Hidden clinical trial data are systematically undermining doctors’ abilities to prescribe treatment with confidence. A whole range of widely used drugs across all fields of medicine have been represented as safer and more effective than they are, endangering people’s lives and wasting public money.
As of January 2013, the BMJ will no longer publish any trial of drugs or devices where the authors do not commit to making the relevant anonymised patient level data available, on reasonable request.
On this page we are documenting some of the BMJ’s coverage of adverse outcomes associated with hidden clinical trial data. We are also highlighting the extent of the problem, as shown in our hidden data special issue, published in 2012.
We are also asking you to help us catalogue drugs, devices, and treatments for which a lack of complete clinical trial data has resulted in a skewed evidence base. Fill in our online form to tell us where and when you have seen this reported.
2014 has opened with a new report from the UK Parliament’s Public Accounts Committee. This powerful committee examines public spending by the UK government, and last year called for evidence on the role of clinical trial transparency as it related to Tamiflu.
BMJ, along with many other individuals and organisations, gave evidence to that committee, which has been synthesised into a report available on their website with a number of key recommendations:
- The Department should take action to ensure that the full methods and results are available to doctors and researchers for all trials on all uses of all treatments currently being prescribed, and should also ensure that there is clear and frequent audit of how much information is available and how much has been withheld.
- The Department (of Health) and the Medicine and Healthcare products Regulation Agency should ensure, both prospectively and retrospectively, that clinical trials are registered on an appropriate registry and that the full methods and results of all trials should be available for wider independent scrutiny, beyond the work undertaken by regulators during the licensing process.
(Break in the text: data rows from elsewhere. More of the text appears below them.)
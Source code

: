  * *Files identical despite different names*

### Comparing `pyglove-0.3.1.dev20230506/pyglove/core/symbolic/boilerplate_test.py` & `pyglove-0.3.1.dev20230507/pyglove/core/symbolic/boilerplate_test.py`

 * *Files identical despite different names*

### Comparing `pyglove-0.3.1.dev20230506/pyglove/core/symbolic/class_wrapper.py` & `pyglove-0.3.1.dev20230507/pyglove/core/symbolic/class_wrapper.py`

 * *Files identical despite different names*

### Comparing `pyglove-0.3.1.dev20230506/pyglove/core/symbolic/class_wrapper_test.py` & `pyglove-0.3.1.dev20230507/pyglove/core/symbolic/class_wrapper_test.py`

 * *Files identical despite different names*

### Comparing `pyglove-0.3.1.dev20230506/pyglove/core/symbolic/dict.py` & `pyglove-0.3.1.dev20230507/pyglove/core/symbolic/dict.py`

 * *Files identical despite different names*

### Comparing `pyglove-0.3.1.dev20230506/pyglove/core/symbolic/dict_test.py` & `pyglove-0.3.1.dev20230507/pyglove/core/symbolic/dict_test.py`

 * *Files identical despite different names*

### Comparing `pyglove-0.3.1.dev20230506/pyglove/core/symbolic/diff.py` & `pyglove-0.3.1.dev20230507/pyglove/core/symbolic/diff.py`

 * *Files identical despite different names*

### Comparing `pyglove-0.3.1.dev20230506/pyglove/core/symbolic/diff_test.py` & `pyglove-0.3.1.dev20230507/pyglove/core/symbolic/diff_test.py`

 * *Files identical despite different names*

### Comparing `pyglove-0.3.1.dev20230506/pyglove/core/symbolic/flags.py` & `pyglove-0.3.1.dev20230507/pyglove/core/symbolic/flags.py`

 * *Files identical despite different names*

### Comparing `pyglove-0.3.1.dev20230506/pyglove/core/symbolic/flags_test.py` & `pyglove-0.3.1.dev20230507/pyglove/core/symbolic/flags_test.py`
- The Department and the MHRA should ensure, both prospectively and retrospectively, that clinical trials are registered on an appropriate registry and that the full methods and results of all trials should be available for wider independent scrutiny, beyond the work undertaken by regulators during the licensing process.
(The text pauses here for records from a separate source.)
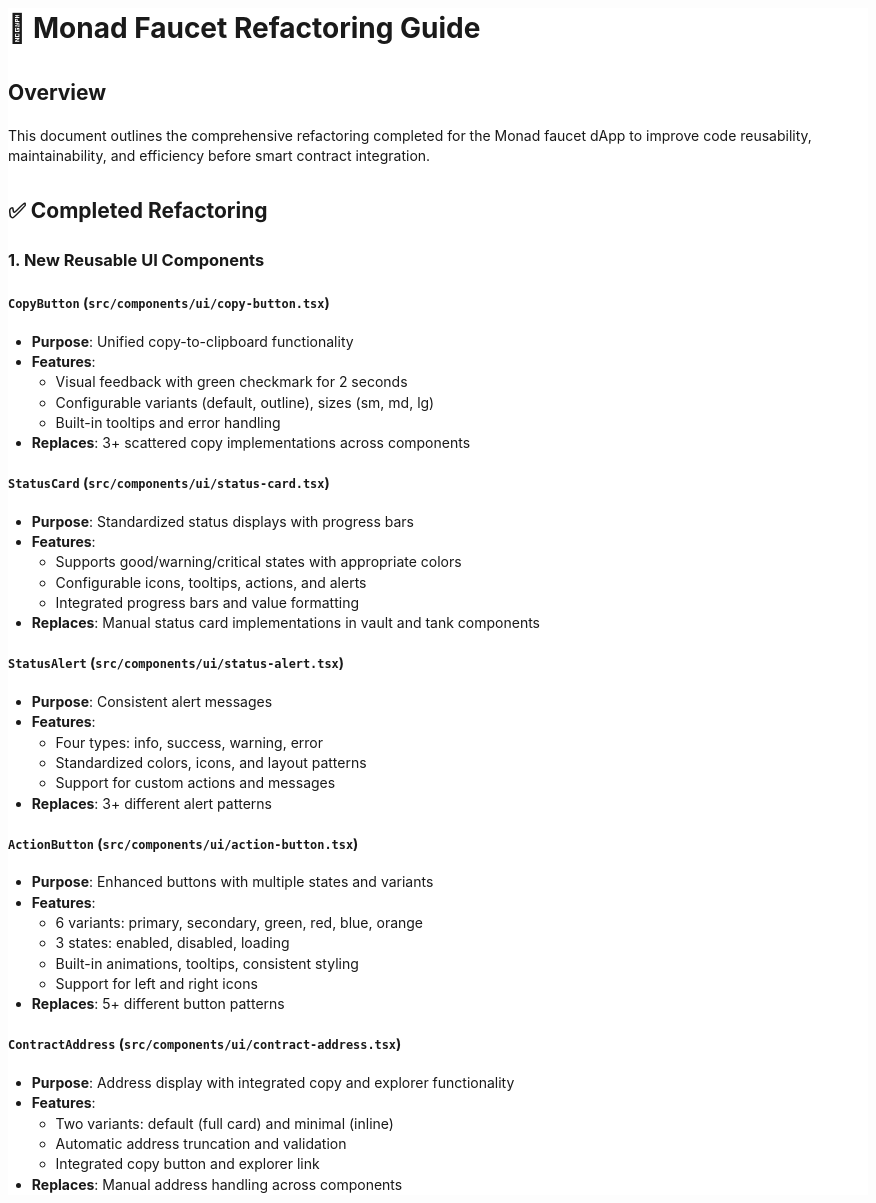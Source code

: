 # 🚰 Monad Faucet Refactoring Guide

## Overview

This document outlines the comprehensive refactoring completed for the Monad faucet dApp to improve code reusability, maintainability, and efficiency before smart contract integration.

## ✅ Completed Refactoring

### 1. New Reusable UI Components

#### `CopyButton` (`src/components/ui/copy-button.tsx`)
- **Purpose**: Unified copy-to-clipboard functionality
- **Features**: 
  - Visual feedback with green checkmark for 2 seconds
  - Configurable variants (default, outline), sizes (sm, md, lg)
  - Built-in tooltips and error handling
- **Replaces**: 3+ scattered copy implementations across components

#### `StatusCard` (`src/components/ui/status-card.tsx`)
- **Purpose**: Standardized status displays with progress bars
- **Features**:
  - Supports good/warning/critical states with appropriate colors
  - Configurable icons, tooltips, actions, and alerts
  - Integrated progress bars and value formatting
- **Replaces**: Manual status card implementations in vault and tank components

#### `StatusAlert` (`src/components/ui/status-alert.tsx`)
- **Purpose**: Consistent alert messages
- **Features**:
  - Four types: info, success, warning, error
  - Standardized colors, icons, and layout patterns
  - Support for custom actions and messages
- **Replaces**: 3+ different alert patterns

#### `ActionButton` (`src/components/ui/action-button.tsx`)
- **Purpose**: Enhanced buttons with multiple states and variants
- **Features**:
  - 6 variants: primary, secondary, green, red, blue, orange
  - 3 states: enabled, disabled, loading
  - Built-in animations, tooltips, consistent styling
  - Support for left and right icons
- **Replaces**: 5+ different button patterns

#### `ContractAddress` (`src/components/ui/contract-address.tsx`)
- **Purpose**: Address display with integrated copy and explorer functionality
- **Features**:
  - Two variants: default (full card) and minimal (inline)
  - Automatic address truncation and validation
  - Integrated copy button and explorer link
- **Replaces**: Manual address handling across components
At the European level, the European Medicines Agency's ban on sharing data has been temporarily lifted (see Jim Murray's BMJ blog for background). Also, an update to the Directive on Medicinal Products for Human Use has been agreed and will follow the US in requiring registration of all trials, and publication of summary results within one year of the trial’s completion, as reported by The BMJ.
For more background to clinical trial data transparency, Trish Groves, deputy editor of The BMJ, has blogged with an extensive list of recent developments and upcoming milestones.. In a separate blog, she outlines the current state of data sharing, and how different companies are approaching the issue.
New research from the University of North Carolina have estimated the frequency with which results of large randomised clinical trials registered with ClinicalTrials.gov are not available to the public.. The researchers concluded that around 29% of trials registered on ClinicalTrials.gov are still unpublished five years later.
Elizabeth Loder, associate editor at The BMJ and associate professor of neurology at Harvard Medical School, wrote a feature "Sharing data from clinical trials: where we are and what lies ahead" outling the promises and progress towards open-data that have been made so far.
Peter Doshi, post doctoral fellow at Johns Hopkins University School of Medicine, in Baltimore, announced a new initiative Restoring invisible and abandoned trials: a call for people to publish the findings. In this analysis article, Doshi explains how provision of access to data released through requests under the Freedom of Information Act, legal proceedings, and from regulators, will be reassessed to correct the publication record.